Sports flicks have been around for ages. Some you love, others are okay, and some you wish you never saw. So which topped the list as the ten worst? After close analysis and personal input, here are the top ten worst sports movies of all time.
10. Little Big League, 1994
Directed By Andrew Scheinman
After the owner of the Minnesota Twins dies the franchise is passed down to his twelve year old son, Billy. That seems like a good idea. Billy then deems himself manager- another great idea – and ironically the team gets hot. The story is about Billy teaching his players the meaning of the game- very inspirational and realistic, not cliché or cheesy at all.
9. Angels in the End Zone, 1997
Directed By Gary Nadeau
After seeing Christopher Lloyd in angel wings on the baseball diamond, I really don’t need to see him again on the football field, especially if it’s in the same storyline- a kid sees an angel helping him play a sport, the team beings to win, and the kid tries to get his teammates to believe in the help from above. Yada, yada, yada. We’ve all seen this before.
8. Ed, 1996
Directed By Bill Couturie
Finally a cheesy sports movie with an animal that isn’t the star of the film.
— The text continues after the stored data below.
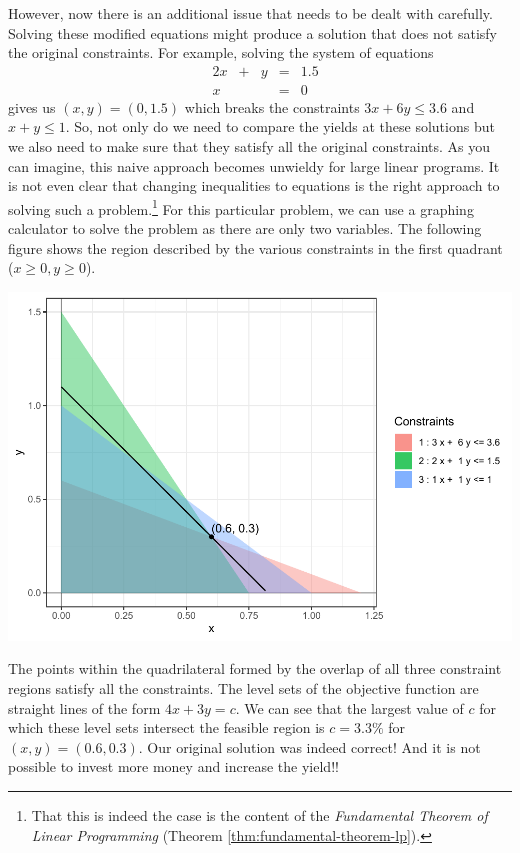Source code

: \documentclass[
]{book}
\theoremstyle{definition}
\theoremstyle{definition}
\theoremstyle{definition}
\theoremstyle{definition}
\theoremstyle{remark}
\begin{document}
However, now there is an additional issue that needs to be dealt with carefully. Solving these modified equations might produce a solution that does not satisfy the original constraints. For example, solving the system of equations
\begin{equation*}
  \begin{array}{rrrrrl}
    & 2x & + & y & = & 1.5 \\
    & x  &  &  & = & 0
  \end{array}
\end{equation*}
gives us \((x, y) = (0, 1.5)\) which breaks the constraints \(3x + 6y \le 3.6\) and \(x + y \le 1\). So, not only do we need to compare the yields at these solutions but we also need to make sure that they satisfy all the original constraints.
As you can imagine, this naive approach becomes unwieldy for large linear programs.
It is not even clear that changing inequalities to equations is the right approach to solving such a problem.\footnote{That this is indeed the case is the content of the \emph{Fundamental Theorem of Linear Programming} (Theorem \ref{thm:fundamental-theorem-lp}).}
For this particular problem, we can use a graphing calculator to solve the problem as there are only two variables.
The following figure shows the region described by the various constraints in the first quadrant (\(x \ge 0, y \ge 0\)).

\includegraphics{Introduction-to-Optimization_files/figure-latex/fig-bond-portfolio-1.pdf}

The points within the quadrilateral formed by the overlap of all three constraint regions satisfy all the constraints. The level sets of the objective function are straight lines of the form \(4x + 3y = c\). We can see that the largest value of \(c\) for which these level sets intersect the feasible region is \(c = 3.3\%\) for \((x, y) = (0.6, 0.3)\).
Our original solution was indeed correct! And it is not possible to invest more money and increase the yield!!
\end{document}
I can’t give it too much credit, though, and just accept that it’s normal for a monkey to play third base in the minor leagues, it still isn’t that great of a flick.
7. Wimbledon, 2004
Directed By Richard Loncraine
Tennis doesn’t get a lot of recognition in the sports world and this movie might be to blame. Filled with some of the worst tennis ever played, this film mocks the competitive drive players need in the sport along with its prestige. At least Kirsten Dunst proved one thing: Not everyone is cut out to be a professional tennis player.
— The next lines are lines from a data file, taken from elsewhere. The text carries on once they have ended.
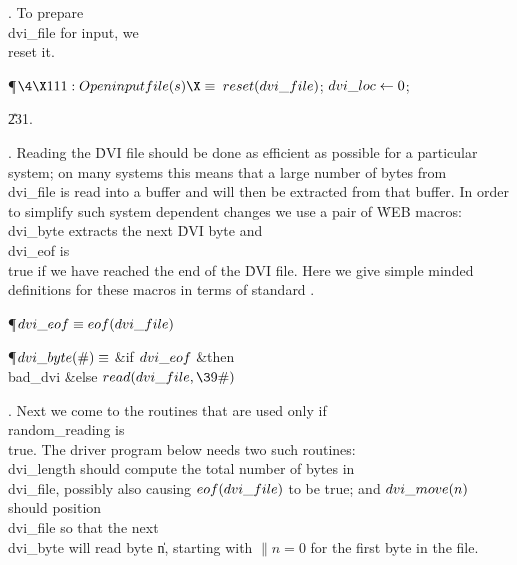 . To prepare \\{dvi\_file} for input, we \\{reset} it.

\Y\P$\4\X111:Open input file(s)\X\S$\6
$\\{reset}(\\{dvi\_file})$;%
\6
$\\{dvi\_loc}\K0$;\par
\U231.\fi

. Reading the \.{DVI} file should be done as efficient as possible for a
particular system; on many systems this means that a large number of
bytes from \\{dvi\_file} is read into a buffer and will then be extracted
from that buffer. In order to simplify such system dependent changes
we use a pair of \.{WEB} macros: \\{dvi\_byte} extracts the next \.{DVI}
byte and \\{dvi\_eof} is \\{true} if we have reached the end of the \.{DVI}
file. Here we give simple minded definitions for these macros in terms
of standard \PASCAL.

\Y\P\D {}$\\{dvi\_eof}\S\\{eof}(\\{dvi\_file})$\par
\P\D {}$\\{dvi\_byte}(\#)\S$\1\6
\&{if} $\\{dvi\_eof}$ \1\&{then}\5
\\{bad\_dvi}\6
\4\&{else} $\\{read}(\\{dvi\_file},\39\#)$\2\2\par
\fi

. Next we come to the routines that are used only if \\{random\_reading}
is
\\{true}. The driver program below needs two such routines: \\{dvi\_length}
should
compute the total number of bytes in \\{dvi\_file}, possibly also
causing $\\{eof}(\\{dvi\_file})$ to be true; and $\\{dvi\_move}(\|n)$ should
position
\\{dvi\_file} so that the next \\{dvi\_byte} will read byte \|n, starting with
$\|n=0$ for the first byte in the file.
6. Rookie of the Year, 1993
Directed By Daniel Stern
After slipping on a baseball during little league practice young teenager, Henry Rowengartner, miraculously gains the strength to throw for the Chicago Cubs in the major league. Like that could ever happen! Although who knows, maybe the cubs should use this movie as inspiration and look for a teenage pitcher. Anyone they would find would probably be better than who they have now. If not, they could just ask Gary Busey to pitch for them; he was an ace in the film.
Directed By Allen Arkush
Being that the original was successful with its “stupid-funny” humor, the producers probably thought – “why not make another?” However, this idea failed, and the sequel made the series go from “stupid-funny” to just pure stupid. Set up with an actual plot, a rich businessman buys the country club and turns it into an amusement park golf club complete with the gopher that can now talk. Too bad original cast members Bill Murray and Rodney Dangerfield weren’t in this sequel- then it could have been funny.
4. Air Bud, 1997
Directed By Charles Martin Smith
“Ain’t no rules that say a dog can’t play basketball.” Really? Because I’m pretty sure his inability to dribble, pass, or shoot should qualify as rules to not let a dog play. If that doesn’t do it, then dress him up in a jersey and sneakers and see if he will run to the court and want to play. This storyline about a young boy whose only companion is a basketball-playing K-9, while appears cute on paper, transforms into stupidity on the big screen. As if the original wasn’t bad enough, through multiple sequels you find out that buddy can also play baseball, volleyball, and football, and his pups can play soccer too. Who knew there was so much talent in that little ball of fur?
3. Rocky Balboa, 2006
Directed By Sylvester Stallone
You know this film can’t possibly be good when it debuts over 15 years from the original classic and Rocky fans refuse to associate it with the rest of the series. How can a (what seems like) 60 year old boxer get back in the ring and be expected to keep up and compete with the best in the world? The Italian Stallion should have just stayed in retirement.
2. Like Mike, 2002
Directed By John Schultz
The Ultimate “Rags-to-Riches” melodrama complete with a young ball player who can’t get street credit, magical shoes that transform him into a professional, and more fake athleticism – this sounds like the perfect combination to completely disgrace the MJ name.
1. MVP, 2000
Directed By Robert Vince
Don’t get confused by the title, this film doesn’t have a single valuable player, or actor for that matter, but don’t dismiss the movie just yet. It does have a “valuable” primate – if there is such thing. Whoever thought putting a chimp in skates was a good idea was sadly mistaken.
Other top competitors that didn’t make the list include:
- Rebound
- The Replacements
- Juwanna Mann
- Summer Catch
- She’s the Man
- The Fan
So what exactly can be taken away from this list? Let’s see, don’t make movies about little kids playing in the professional sports world, don’t put animals as main characters trying to be athletes, and forget about making sequels.